Sei diverse fonti iraniane impiegate nella gerarchia amministrativa o in quella diplomatica (che hanno chiesto di parlare in condizione di anonimità per via della sensibilità del tema) hanno confermato a Reuters che l’esercito di Khartoum ha acquisito veicoli aerei senza pilota di fabbricazione iraniana negli ultimi mesi. Tuttavia un’alta fonte (anonima) dell’esercito sudanese, contattata dalla stessa agenzia di stampa, ha negato che i droni di fabbricazione iraniana provenissero direttamente dall’Iran, rifiutandosi di dettagliare sia le modalità del processo procurement di questi apparecchi che la loro quantità effettiva, asserendo però che prima del 2016, quando i rapporti tra i due Paesi si sono fortemente deteriorati a causa dell’avvicinamento del Sudan all’Arabia Saudita (notoriamente ostile a Teheran), l’esercito sudanese aveva avviato la produzione di droni di progettazione iraniana nell’ambito di programmi militari congiunti. Anche il ministro degli Esteri sudanese ad interim Ali Sadeq ha affermato a Reuters che “il Sudan non ha ottenuto alcuna arma dall’Iran”. L’ufficio stampa delle Rsf ha invece dichiarato che l’esercito regolare ha ricevuto droni e altre armi di manifattura iraniana, non rispondendo però alle richieste di fornire prove al riguardo.

Una fonte vicina all’apparato teocratico di Teheran ha affermato che carichi di droni Mohajer e Ababil prodotti in Iran sono stati trasportati in Sudan diverse volte dalla fine dello scorso anno dalla compagnia aerea iraniana Qeshm Fars Air. Wim Zwijnenburg, esponente dell’organizzazione pacifista olandese Pax, ha raccolto dei registri di volo che mostrano come nel dicembre 2023 e nel gennaio 2024 un aereo cargo Boeing 747-200, gestito proprio da Qeshm Fars Air, abbia effettuato sei viaggi dal territorio iraniano fino a Port Sudan, una delle principali basi dell’esercito regolare. E in una fotografia satellitare risalente al 9 gennaio di quest’anno un Mohajer-6 sarebbe visibile sulla pista della base di Wadi Sayidna.
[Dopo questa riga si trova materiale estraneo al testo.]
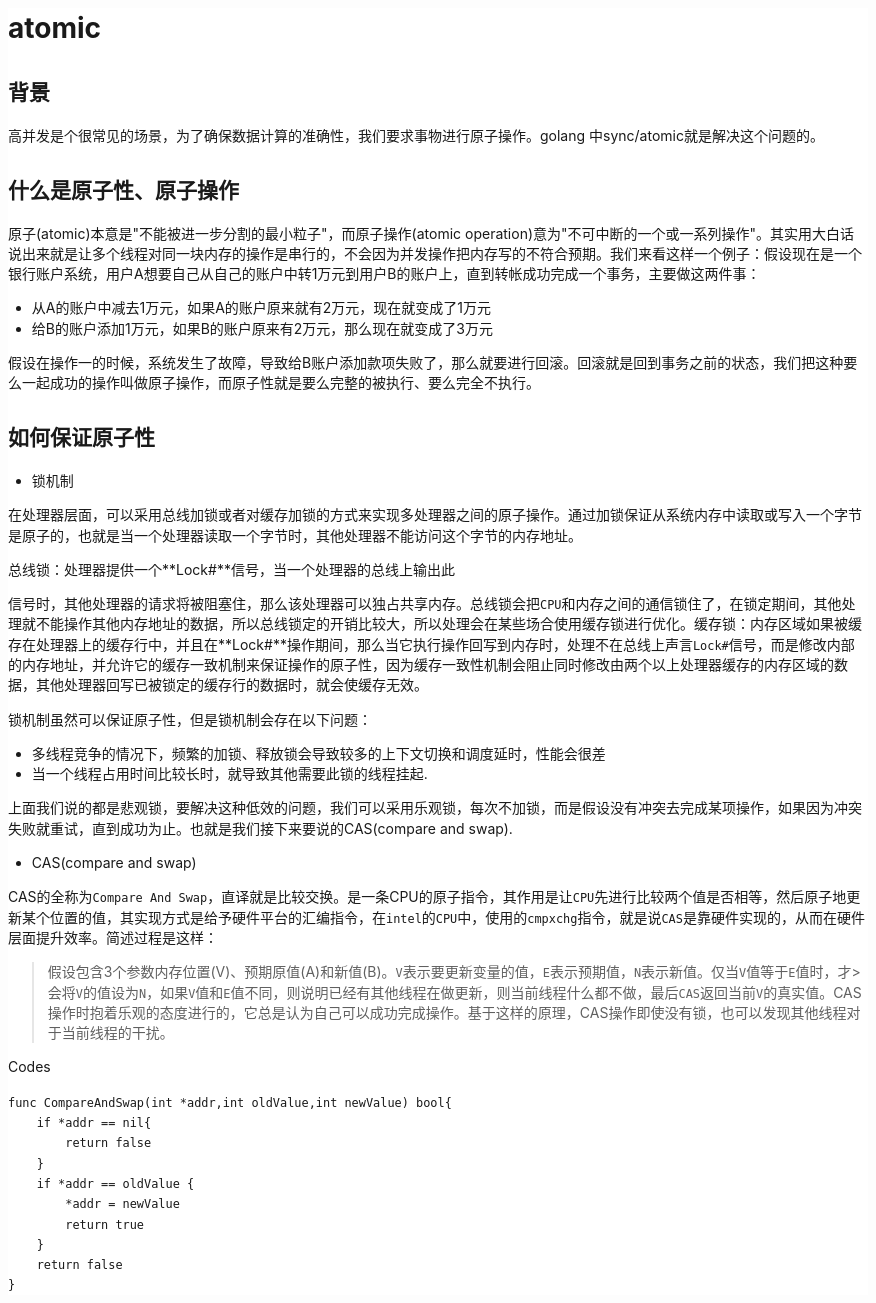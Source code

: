 # atomic

##  背景

高并发是个很常见的场景，为了确保数据计算的准确性，我们要求事物进行原子操作。golang 中sync/atomic就是解决这个问题的。



## 什么是原子性、原子操作

原子(atomic)本意是"不能被进一步分割的最小粒子"，而原子操作(atomic operation)意为"不可中断的一个或一系列操作"。其实用大白话说出来就是让多个线程对同一块内存的操作是串行的，不会因为并发操作把内存写的不符合预期。我们来看这样一个例子：假设现在是一个银行账户系统，用户A想要自己从自己的账户中转1万元到用户B的账户上，直到转帐成功完成一个事务，主要做这两件事：

- 从A的账户中减去1万元，如果A的账户原来就有2万元，现在就变成了1万元
- 给B的账户添加1万元，如果B的账户原来有2万元，那么现在就变成了3万元

假设在操作一的时候，系统发生了故障，导致给B账户添加款项失败了，那么就要进行回滚。回滚就是回到事务之前的状态，我们把这种要么一起成功的操作叫做原子操作，而原子性就是要么完整的被执行、要么完全不执行。



## 如何保证原子性

- 锁机制

在处理器层面，可以采用总线加锁或者对缓存加锁的方式来实现多处理器之间的原子操作。通过加锁保证从系统内存中读取或写入一个字节是原子的，也就是当一个处理器读取一个字节时，其他处理器不能访问这个字节的内存地址。

总线锁：处理器提供一个**Lock#**信号，当一个处理器的总线上输出此

信号时，其他处理器的请求将被阻塞住，那么该处理器可以独占共享内存。总线锁会把`CPU`和内存之间的通信锁住了，在锁定期间，其他处理就不能操作其他内存地址的数据，所以总线锁定的开销比较大，所以处理会在某些场合使用缓存锁进行优化。缓存锁：内存区域如果被缓存在处理器上的缓存行中，并且在**Lock#**操作期间，那么当它执行操作回写到内存时，处理不在总线上声言`Lock#`信号，而是修改内部的内存地址，并允许它的缓存一致机制来保证操作的原子性，因为缓存一致性机制会阻止同时修改由两个以上处理器缓存的内存区域的数据，其他处理器回写已被锁定的缓存行的数据时，就会使缓存无效。



锁机制虽然可以保证原子性，但是锁机制会存在以下问题：

- 多线程竞争的情况下，频繁的加锁、释放锁会导致较多的上下文切换和调度延时，性能会很差
- 当一个线程占用时间比较长时，就导致其他需要此锁的线程挂起.

上面我们说的都是悲观锁，要解决这种低效的问题，我们可以采用乐观锁，每次不加锁，而是假设没有冲突去完成某项操作，如果因为冲突失败就重试，直到成功为止。也就是我们接下来要说的CAS(compare and swap).



- CAS(compare and swap)

CAS的全称为`Compare And Swap`，直译就是比较交换。是一条CPU的原子指令，其作用是让`CPU`先进行比较两个值是否相等，然后原子地更新某个位置的值，其实现方式是给予硬件平台的汇编指令，在`intel`的`CPU`中，使用的`cmpxchg`指令，就是说`CAS`是靠硬件实现的，从而在硬件层面提升效率。简述过程是这样：

> 假设包含3个参数内存位置(V)、预期原值(A)和新值(B)。`V`表示要更新变量的值，`E`表示预期值，`N`表示新值。仅当`V`值等于`E`值时，才>会将`V`的值设为`N`，如果`V`值和`E`值不同，则说明已经有其他线程在做更新，则当前线程什么都不做，最后`CAS`返回当前`V`的真实值。CAS操作时抱着乐观的态度进行的，它总是认为自己可以成功完成操作。基于这样的原理，CAS操作即使没有锁，也可以发现其他线程对于当前线程的干扰。



Codes

```
func CompareAndSwap(int *addr,int oldValue,int newValue) bool{
    if *addr == nil{
        return false
    }
    if *addr == oldValue {
        *addr = newValue
        return true
    }
    return false
}
```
L’Rsf ha dichiarato che l’esercito regolare avrebbe ricevuto due volte alla settimana consegne di droni e di altro materiale militare dall’Iran, affermando che la sua intelligence avrebbe scoperto consegne di droni iraniani Mohajer-4, Mohajer-6 e Ababil a Port Sudan, e che diversi di questi droni sarebbero stati abbattuti dai miliziani. Tuttavia nessuna prova capace di confermare queste dichiarazioni è stata condivisa.

L’appoggio di Teheran all’esercito regolare sudanese sarebbe mirato a ricostituire i legami con il Paese africano, locato in una posizione strategica: il Sudan si trova infatti sulla costa del Mar Rosso antistante allo Yemen, dove opera il gruppo Ansar Allah (denominazione formale degli Houthi). Il rifornimento di materiale militare sarebbe visto da Teheran come un perfetto strumento di penetrazione nell’area. Uno sviluppo che gli Stati Uniti non gradirebbero. Un portavoce del Dipartimento di Stato americano ha dichiarato che Washington sta monitorando la situazione, affermando che “gli Stati Uniti si oppongono a un coinvolgimento esterno a sostegno del conflitto in Sudan, che non farebbe altro che esacerbare e prolungare il conflitto e rischierebbe di diffondere ulteriormente l’instabilità regionale”.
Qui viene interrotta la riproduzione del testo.